Data Science is a field of study that stands out for the ability to assist the discovery of useful information from large or complex databases, as well as data-driven decision making. It can be defined as a set of strategies, tools and techniques for collecting, transforming and analyzing data carried out by multidisciplinary teams formed by researchers with substantive knowledge of the problem under analysis - in our case public health - statisticians, mathematicians and computer scientists (date -driven analysis).

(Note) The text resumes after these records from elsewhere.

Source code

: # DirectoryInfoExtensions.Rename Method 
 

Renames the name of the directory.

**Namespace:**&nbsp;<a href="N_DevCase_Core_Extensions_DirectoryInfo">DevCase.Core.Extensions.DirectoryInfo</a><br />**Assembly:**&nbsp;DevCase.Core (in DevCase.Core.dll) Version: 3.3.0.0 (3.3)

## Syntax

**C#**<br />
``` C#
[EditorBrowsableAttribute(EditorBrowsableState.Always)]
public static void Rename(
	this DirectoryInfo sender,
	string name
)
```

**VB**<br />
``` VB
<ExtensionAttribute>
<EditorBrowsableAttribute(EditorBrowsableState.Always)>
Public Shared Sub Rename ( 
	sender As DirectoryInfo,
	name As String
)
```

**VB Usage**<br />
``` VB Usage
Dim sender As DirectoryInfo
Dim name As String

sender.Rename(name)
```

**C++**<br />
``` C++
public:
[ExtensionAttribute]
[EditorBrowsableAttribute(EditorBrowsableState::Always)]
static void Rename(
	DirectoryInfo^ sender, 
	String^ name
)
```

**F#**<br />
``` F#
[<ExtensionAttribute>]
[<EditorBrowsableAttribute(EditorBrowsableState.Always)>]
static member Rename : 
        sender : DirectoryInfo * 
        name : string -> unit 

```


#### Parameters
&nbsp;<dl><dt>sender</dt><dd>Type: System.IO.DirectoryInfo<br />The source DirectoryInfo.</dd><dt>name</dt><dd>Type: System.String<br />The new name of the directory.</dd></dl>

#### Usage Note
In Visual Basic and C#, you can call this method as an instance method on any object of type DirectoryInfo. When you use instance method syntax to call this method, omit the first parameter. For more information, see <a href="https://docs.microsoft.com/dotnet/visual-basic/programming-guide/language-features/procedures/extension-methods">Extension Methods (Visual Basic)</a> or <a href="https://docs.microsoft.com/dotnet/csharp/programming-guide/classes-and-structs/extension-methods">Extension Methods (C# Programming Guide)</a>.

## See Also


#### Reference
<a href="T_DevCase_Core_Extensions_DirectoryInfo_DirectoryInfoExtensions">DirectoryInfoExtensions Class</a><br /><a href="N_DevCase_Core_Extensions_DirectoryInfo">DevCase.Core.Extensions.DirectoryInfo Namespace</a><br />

It combines traditional analysis methods with sophisticated algorithms to process large volumes of data in various formats; structured, semi-structured and unstructured. The process of analysis in the scope of Data Science involves the phases of (i) collection and ingestion: extraction, transformation and load (better known as ETL); (ii) pre-processing: selection of records, reduction of dimensionality, normalization, creation of subsets of data; (iii) exploratory analysis and data mining: mainly analyzes aimed at classification, association, clustering, anomaly detection and prediction; (iv) post-processing: pattern interpretation, filtering, visualization and coupling in decision support systems and online platforms for visualization.
The term "Big Data" has been drawing attention away from academic research groups that are at the frontier of knowledge in computer science, particle physics, genetics, and astronomy. To define Big Data, we are certainly talking about a very large volume of data, but in addition to large volumes there are other important characteristics in the composition of the concept. In addition to the volume (which should be "Big") one of its main features is the variety of data to be processed, which can be structured data, semi-structured data and unstructured data (comments on social networks, blogs, websites, Google searches , etc.). Another factor that characterizes Big Data is the speed required to process the large and diverse databases stored and with the possibility of real-time processing. In both cases the innovation lies in the adoption of distributed processing.

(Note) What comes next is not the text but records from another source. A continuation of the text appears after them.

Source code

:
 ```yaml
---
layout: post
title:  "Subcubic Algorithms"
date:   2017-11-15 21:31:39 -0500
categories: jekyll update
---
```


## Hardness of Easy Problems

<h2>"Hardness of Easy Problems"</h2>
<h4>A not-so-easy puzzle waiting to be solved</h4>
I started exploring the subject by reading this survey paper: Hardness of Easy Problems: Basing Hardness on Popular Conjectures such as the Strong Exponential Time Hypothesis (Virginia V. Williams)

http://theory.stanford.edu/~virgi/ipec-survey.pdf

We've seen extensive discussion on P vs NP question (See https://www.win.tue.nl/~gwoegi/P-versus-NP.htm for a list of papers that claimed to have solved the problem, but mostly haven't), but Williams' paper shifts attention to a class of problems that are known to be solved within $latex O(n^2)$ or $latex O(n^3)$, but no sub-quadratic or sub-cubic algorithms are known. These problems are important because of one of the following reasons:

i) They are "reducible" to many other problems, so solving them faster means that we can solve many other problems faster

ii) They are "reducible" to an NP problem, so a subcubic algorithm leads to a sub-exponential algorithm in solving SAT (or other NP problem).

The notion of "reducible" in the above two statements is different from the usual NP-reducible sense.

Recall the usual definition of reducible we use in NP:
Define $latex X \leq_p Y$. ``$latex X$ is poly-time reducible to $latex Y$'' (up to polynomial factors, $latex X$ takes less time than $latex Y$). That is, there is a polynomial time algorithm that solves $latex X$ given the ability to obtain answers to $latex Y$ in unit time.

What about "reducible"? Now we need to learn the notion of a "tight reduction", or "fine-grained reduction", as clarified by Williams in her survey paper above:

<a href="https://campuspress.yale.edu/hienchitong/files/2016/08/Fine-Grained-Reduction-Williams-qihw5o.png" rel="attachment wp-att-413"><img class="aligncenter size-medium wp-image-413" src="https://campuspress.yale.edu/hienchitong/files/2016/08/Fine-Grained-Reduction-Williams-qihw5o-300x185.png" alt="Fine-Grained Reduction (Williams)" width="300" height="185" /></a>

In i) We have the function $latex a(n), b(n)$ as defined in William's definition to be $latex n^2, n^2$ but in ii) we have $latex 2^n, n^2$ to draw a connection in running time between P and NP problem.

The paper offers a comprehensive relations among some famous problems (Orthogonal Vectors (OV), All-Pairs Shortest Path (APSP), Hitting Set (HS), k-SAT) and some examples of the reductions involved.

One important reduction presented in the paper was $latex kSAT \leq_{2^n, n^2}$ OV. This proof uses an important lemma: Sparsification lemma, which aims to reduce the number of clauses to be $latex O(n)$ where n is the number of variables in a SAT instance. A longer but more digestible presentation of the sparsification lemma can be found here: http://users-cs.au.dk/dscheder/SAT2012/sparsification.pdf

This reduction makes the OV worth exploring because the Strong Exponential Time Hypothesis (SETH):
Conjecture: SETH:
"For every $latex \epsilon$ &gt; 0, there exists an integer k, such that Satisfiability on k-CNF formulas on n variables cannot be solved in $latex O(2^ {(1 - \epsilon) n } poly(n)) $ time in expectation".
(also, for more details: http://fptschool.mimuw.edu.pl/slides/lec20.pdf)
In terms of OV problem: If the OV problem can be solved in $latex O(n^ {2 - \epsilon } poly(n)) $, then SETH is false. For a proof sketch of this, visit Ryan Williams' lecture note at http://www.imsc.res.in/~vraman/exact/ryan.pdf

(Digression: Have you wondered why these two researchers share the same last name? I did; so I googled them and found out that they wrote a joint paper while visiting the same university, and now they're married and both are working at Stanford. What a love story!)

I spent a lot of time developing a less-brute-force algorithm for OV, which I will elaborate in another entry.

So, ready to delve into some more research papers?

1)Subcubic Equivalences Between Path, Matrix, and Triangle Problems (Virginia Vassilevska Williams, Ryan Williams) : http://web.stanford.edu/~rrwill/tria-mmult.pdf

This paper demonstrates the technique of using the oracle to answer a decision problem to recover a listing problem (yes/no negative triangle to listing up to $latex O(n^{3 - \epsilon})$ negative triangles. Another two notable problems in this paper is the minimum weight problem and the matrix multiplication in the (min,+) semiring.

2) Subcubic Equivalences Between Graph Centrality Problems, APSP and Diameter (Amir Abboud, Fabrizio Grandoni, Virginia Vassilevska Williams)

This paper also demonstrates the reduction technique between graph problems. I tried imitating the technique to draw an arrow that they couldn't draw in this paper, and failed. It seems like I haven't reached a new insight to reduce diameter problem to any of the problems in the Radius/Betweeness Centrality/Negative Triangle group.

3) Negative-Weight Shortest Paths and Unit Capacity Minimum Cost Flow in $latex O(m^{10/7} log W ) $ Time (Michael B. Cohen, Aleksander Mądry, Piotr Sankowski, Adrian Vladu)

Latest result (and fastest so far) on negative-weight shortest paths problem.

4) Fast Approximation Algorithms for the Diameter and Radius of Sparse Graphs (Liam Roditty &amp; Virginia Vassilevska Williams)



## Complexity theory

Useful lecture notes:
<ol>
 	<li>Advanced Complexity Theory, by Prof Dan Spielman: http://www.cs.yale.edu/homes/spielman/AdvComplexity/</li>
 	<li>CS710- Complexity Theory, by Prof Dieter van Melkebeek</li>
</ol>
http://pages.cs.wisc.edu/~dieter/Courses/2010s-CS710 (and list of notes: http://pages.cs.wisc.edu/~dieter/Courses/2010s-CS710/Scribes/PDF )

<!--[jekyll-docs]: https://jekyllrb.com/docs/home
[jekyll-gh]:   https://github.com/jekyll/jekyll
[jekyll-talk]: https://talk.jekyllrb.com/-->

Within the health sector, it is not difficult to imagine the possibilities of the Data Science approach for analysis, monitoring, prediction of events (cases) and health and disease situations in the population, as well as the association of these with their social determinants. The health sector already produces a huge amount of data about people accessing the SUS, but it is also important to have available information about who has not yet accessed it, and this is only possible with the integration of external databases and real-time processing, such as for example, social networks, blogs and digital media.
The adoption of these tools and strategies will force us to modify the way we collect, store, manage, analyze and visualize health data, and data of interest to health.